Usei bastante as quads na Indonésia, tanto em mares tubulares quanto em manobras de back ou de frontside. 

 

Cada surfista tem uma característica e nada pode ser regra para todos. Mas, meu relato é que, para mim, as quads funcionam muito dentro do tubo.

 

As pranchas correm mais, sim! No entanto, não curti tanto para as manobras. De backside, elas até que se saíram bem e, vez ou outra, encaixava boas rasgadas e batidas.
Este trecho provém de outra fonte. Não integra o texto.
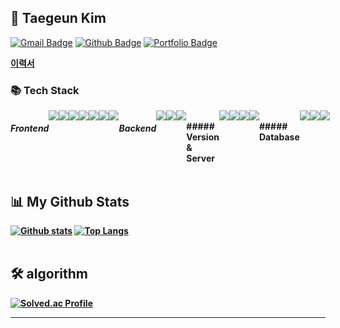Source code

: <br><br>
## 👋 Taegeun Kim

<!-- [![Hits](https://hits.seeyoufarm.com/api/count/incr/badge.svg?url=https%3A%2F%2Fgithub.com%2Ftaegeun1111&count_bg=%23B3E78B&title_bg=%23555555&icon=&icon_color=%23E7E7E7&title=hits&edge_flat=false)](https://hits.seeyoufarm.com) -->

[![Gmail Badge](https://img.shields.io/badge/-taegeun4145@gmail.com-c14438?style=flat&logo=Gmail&logoColor=white&link=mailto:taegeun4145@gmail.com)](mailto:taegeun4145@gmail.com)
[![Github Badge](https://img.shields.io/badge/-taegeun1111-grey?style=flat&logo=github&logoColor=white&link=https://github.com/taegeun1111/)](https://www.github.com/taegeun1111/)
[![Portfolio Badge](https://img.shields.io/badge/portfolio-web-blue?style=flat&link=taegeun1111/)](taegeun1111/)<p align='left'><b>
[이력서](https://wind-hardboard-c59.notion.site/Kim-Tae-Geun-Porfolio-00c1c65deee846ada794beff5aa09fb3?pvs=4)

<h3>📚 Tech Stack</h3>
<div style= "display: flex;">
  
##### Frontend
<img src="https://img.shields.io/badge/HTML5-E34F26?style=flat&logo=HTML5&logoColor=white" />
<img src="https://img.shields.io/badge/CSS3-1572B6?style=flat&logo=CSS3&logoColor=white" />
<img src="https://img.shields.io/badge/JavaScript-f7df1e?style=flat&logo=JavaScript&logoColor=white" />
<img src="https://img.shields.io/badge/Typescript-3178C6?style=flat&logo=Typescript&logoColor=white" />
<img src="https://img.shields.io/badge/React-61DAFB?style=flat&logo=React&logoColor=white" />
<img src="https://img.shields.io/badge/Redux-764ABC?style=flat&logo=Redux&logoColor=white" />
<img src="https://img.shields.io/badge/Sass-CC6699?style=flat&logo=Sass&logoColor=white" />

<br>

##### Backend
<img src="https://img.shields.io/badge/Java-007396?style=flat&logo=Conda-Forge&logoColor=white"/>
<img src="https://img.shields.io/badge/Spring-6DB33F?style=flat&logo=Spring&logoColor=white"/>
<img src="https://img.shields.io/badge/SpringBoot%20SQL-6DB33F?style=flat&logo=SpringBoot&logoColor=white" />
<br>
##### Version & Server
<img src="https://img.shields.io/badge/GitHub-181717?style=flat&logo=GitHub&logoColor=white"/>
<img src="https://img.shields.io/badge/Git-F05032?style=flat&logo=Git&logoColor=white"/>
<img src="https://img.shields.io/badge/AmazonAWS-232F3E?style=flat&logo=AmazonAWS&logoColor=white" />
<img src="https://img.shields.io/badge/Firebase-FFCA28?style=flat&logo=Firebase&logoColor=white" />
<br>
##### Database
<img src="https://img.shields.io/badge/MariaDB-003545?style=flat&logo=MariaDB&logoColor=white"/>
<img src="https://img.shields.io/badge/MySQL-4479A1?style=flat&logo=MySQL&logoColor=white"/>
<img src="https://img.shields.io/badge/Oracle%20SQL-F80000?style=flat&logo=Oracle&logoColor=white" />
</div><br>
  
  
## 📊 My Github Stats

<!-- <p align=left> <img src=https://komarev.com/ghpvc/?username=taegeun1111 alt=taegeun1111 /> </p> -->

[![Github stats](https://github-readme-stats.vercel.app/api?username=taegeun1111&show_icons=true&include_all_commits=true)](https://github.com/taegeun1111/github-readme-stats)
[![Top Langs](https://github-readme-stats.vercel.app/api/top-langs/?username=taegeun1111&layout=compact)](https://github.com/taegeun1111/github-readme-stats)<br><br>

## 🛠 algorithm

[![Solved.ac Profile](http://mazassumnida.wtf/api/generate_badge?boj=taegeun1111)](https://solved.ac/taegeun1111)
<hr>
Mas, de front, na maioria das vezes, sentia falta de uma triquilha.  

 

Daí veio em mente, por isso o careca está usando o estabilizador traseiro compondo o conjunto para cinco quilhas.

 

Vale ressaltar que as pranchas em que usei as quads eram normais, no entanto, tenho uma 5`4“ round pin com bico redondo que funciona melhor com quatro quilhas do que com três. Mas, aí também já é outro caso, outra dinâmica. 

 

Em determinado momento da minha carreira, tive problemas com prancha até achar o equipamento ideal. 

 

Se hoje eu estivesse no Tour, acho que estaria com um belo dilema na escolha de equipamento e com a capa ainda mais lotada. 

 

Algumas ondas do dream tour ficam muito melhores com quads e outras com tri.

 

Fábio Gouveia
Campeão brasileiro e mundial de surfe amador, duas vezes campeão brasileiro de surfe profissional e campeão do WQS em 1998. É reconhecido como um ícone do esporte no Brasil e no Mundo. Também trabalha como shaper.